Lamb was a regular part of our table growing up, so for me, this isn’t an “upgrade” from beef or something intimidating to try. It’s home. It’s familiar. And when you add feta right into the patty and pile it onto a toasted bun with pepperoncini, tomato, red onion, and that tangy whipped feta tzatziki, she’s perfect.

These juicy grilled lamb burgers are seasoned with harissa, fresh mint, dill, and crumbled feta, then topped with a creamy whipped feta tzatziki made with Greek yogurt, cucumber, lemon, and more feta. The feta inside the burger softens as it cooks, while the sauce brings that cool, salty, herby finish that makes this lamb burger recipe so good.

Why You’ll Love This Lamb Burger Recipe

There are a lot of lamb burgers out there, but this one has all the little things that make every bite better.

Feta Two Ways

We’re not just sprinkling feta on top and calling it a day. Crumbled feta goes right into the lamb mixture, then more feta gets blended into the whipped tzatziki. It makes the burger salty, creamy, tangy, and so flavorful.

Harissa Heat With a Sweet Edge

The harissa gives these burgers a warm, smoky kick without making them too spicy. I also add a little maple syrup because it rounds everything out and balances the salty feta. It’s subtle, but it works.

Whipped Feta Tzatziki

This is the star. It’s not plain tzatziki, and it’s not just a feta sauce. It’s both in the best way.

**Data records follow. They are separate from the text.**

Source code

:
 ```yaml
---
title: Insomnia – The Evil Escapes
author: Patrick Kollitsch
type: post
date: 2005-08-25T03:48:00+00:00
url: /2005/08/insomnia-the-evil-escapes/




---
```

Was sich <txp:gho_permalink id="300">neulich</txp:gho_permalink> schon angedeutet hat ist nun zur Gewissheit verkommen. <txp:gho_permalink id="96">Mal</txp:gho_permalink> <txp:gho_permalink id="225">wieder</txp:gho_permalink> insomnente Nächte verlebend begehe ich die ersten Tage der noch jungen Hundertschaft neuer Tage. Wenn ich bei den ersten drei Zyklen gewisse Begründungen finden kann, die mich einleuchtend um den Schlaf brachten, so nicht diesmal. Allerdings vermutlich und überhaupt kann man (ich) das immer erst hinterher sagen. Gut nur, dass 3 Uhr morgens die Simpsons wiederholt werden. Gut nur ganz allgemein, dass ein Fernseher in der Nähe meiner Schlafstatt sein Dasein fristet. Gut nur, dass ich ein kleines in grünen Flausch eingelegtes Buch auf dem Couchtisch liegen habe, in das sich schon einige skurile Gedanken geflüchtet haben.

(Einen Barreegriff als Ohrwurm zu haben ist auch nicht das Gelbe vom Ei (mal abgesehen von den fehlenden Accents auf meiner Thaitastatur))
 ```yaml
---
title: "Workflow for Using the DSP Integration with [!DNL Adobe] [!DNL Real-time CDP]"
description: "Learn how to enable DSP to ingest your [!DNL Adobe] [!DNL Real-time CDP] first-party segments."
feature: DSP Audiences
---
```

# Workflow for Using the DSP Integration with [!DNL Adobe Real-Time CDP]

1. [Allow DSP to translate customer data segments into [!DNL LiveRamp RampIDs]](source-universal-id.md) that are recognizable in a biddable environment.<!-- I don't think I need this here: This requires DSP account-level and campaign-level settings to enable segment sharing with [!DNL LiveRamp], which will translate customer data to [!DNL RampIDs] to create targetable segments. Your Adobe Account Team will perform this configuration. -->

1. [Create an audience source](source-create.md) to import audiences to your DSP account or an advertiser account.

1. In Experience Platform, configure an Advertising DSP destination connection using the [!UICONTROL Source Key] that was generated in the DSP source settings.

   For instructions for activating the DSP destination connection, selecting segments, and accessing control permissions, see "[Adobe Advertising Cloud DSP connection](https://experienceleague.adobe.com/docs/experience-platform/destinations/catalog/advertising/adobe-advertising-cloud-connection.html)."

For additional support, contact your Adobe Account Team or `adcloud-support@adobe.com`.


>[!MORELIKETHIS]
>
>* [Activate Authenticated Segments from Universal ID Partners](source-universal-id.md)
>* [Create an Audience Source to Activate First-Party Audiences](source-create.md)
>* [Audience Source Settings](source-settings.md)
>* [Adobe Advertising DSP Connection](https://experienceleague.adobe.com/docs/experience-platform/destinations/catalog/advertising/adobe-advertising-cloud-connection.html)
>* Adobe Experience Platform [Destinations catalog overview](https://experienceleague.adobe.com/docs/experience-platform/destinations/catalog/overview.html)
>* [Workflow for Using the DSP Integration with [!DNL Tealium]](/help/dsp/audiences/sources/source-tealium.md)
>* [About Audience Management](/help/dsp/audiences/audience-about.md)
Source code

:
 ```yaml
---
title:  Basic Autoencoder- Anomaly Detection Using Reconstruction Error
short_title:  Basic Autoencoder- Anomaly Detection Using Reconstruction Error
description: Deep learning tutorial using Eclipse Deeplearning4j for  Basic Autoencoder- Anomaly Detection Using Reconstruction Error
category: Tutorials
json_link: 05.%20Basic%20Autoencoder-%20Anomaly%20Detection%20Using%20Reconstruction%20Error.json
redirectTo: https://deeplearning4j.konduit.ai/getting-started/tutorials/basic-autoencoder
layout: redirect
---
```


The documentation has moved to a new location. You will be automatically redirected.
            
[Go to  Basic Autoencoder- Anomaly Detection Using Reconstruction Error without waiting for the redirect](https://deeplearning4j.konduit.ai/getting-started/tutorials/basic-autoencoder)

The feta gets blended with Greek yogurt until creamy, then the cucumber and dill are folded in so the texture stays fresh and not watery.

Grill or Skillet, Your Call

Make these on the grill when the weather is beautiful, or cook them in a cast iron skillet when you want that crispy sear indoors. Either way, they’re juicy, herby, and loaded with flavor.

Close-up of hands holding a hamburger with a beef patty, sliced tomatoes, red onion, banana peppers, and a spread, with fries and more banana peppers on a plate in the background.

What Makes This Lamb Burger Different

The best lamb burger recipe needs flavor all the way through, not just toppings. That’s why I mix the feta directly into the lamb. It won’t fully melt like mozzarella, but it softens and creates these salty, creamy pockets in every bite.

The harissa is also such a good move here. Most Greek lamb burgers rely on herbs, garlic, and maybe a little oregano, which I love, but I wanted more warmth. Harissa brings that smoky Mediterranean heat, and the maple syrup softens it just enough. She’s bold, but balanced.

And then there’s the onion. I grate it and squeeze out the extra liquid, which is exactly how my yiayia made meatballs and patties. You get onion flavor everywhere, but not big wet chunks that make the burgers fall apart. It’s the same idea behind traditional Greek meatballs, and it makes such a difference.

Craving more lamb? Try more recipes from my Greek Lamb Recipes guide.

Overhead view of ingredients for making burgers, including raw burger patties, sliced vegetables, spices, lemon, fresh herbs, grated cucumber, sauce in a bowl, and a burger bun on a colorful striped tablecloth.

Ingredient Notes

These lamb burgers are simple, but the ingredients really matter. Use the good feta, fresh herbs, and don’t skip the sauce.

For the Whipped Feta Tzatziki

Block Feta in Brine

Use a block of feta packed in brine if you can. It’s creamier, saltier, and blends so much better than dry pre-crumbled feta.

Greek Yogurt

A little full-fat Greek yogurt makes the sauce creamy and tangy without taking over. This is still a whipped feta moment first.

Persian Cucumber

Persian cucumber is perfect because it has fewer seeds and a thinner skin. Grate it, squeeze it well, and fold it in so the sauce stays thick and creamy.

Fresh Dill

Fresh dill gives the tzatziki that classic herby finish. It cuts through the richness of the feta and lamb beautifully.

For the Burgers

Ground Lamb

Use ground lamb with some fat in it. This is what keeps the burgers juicy and rich.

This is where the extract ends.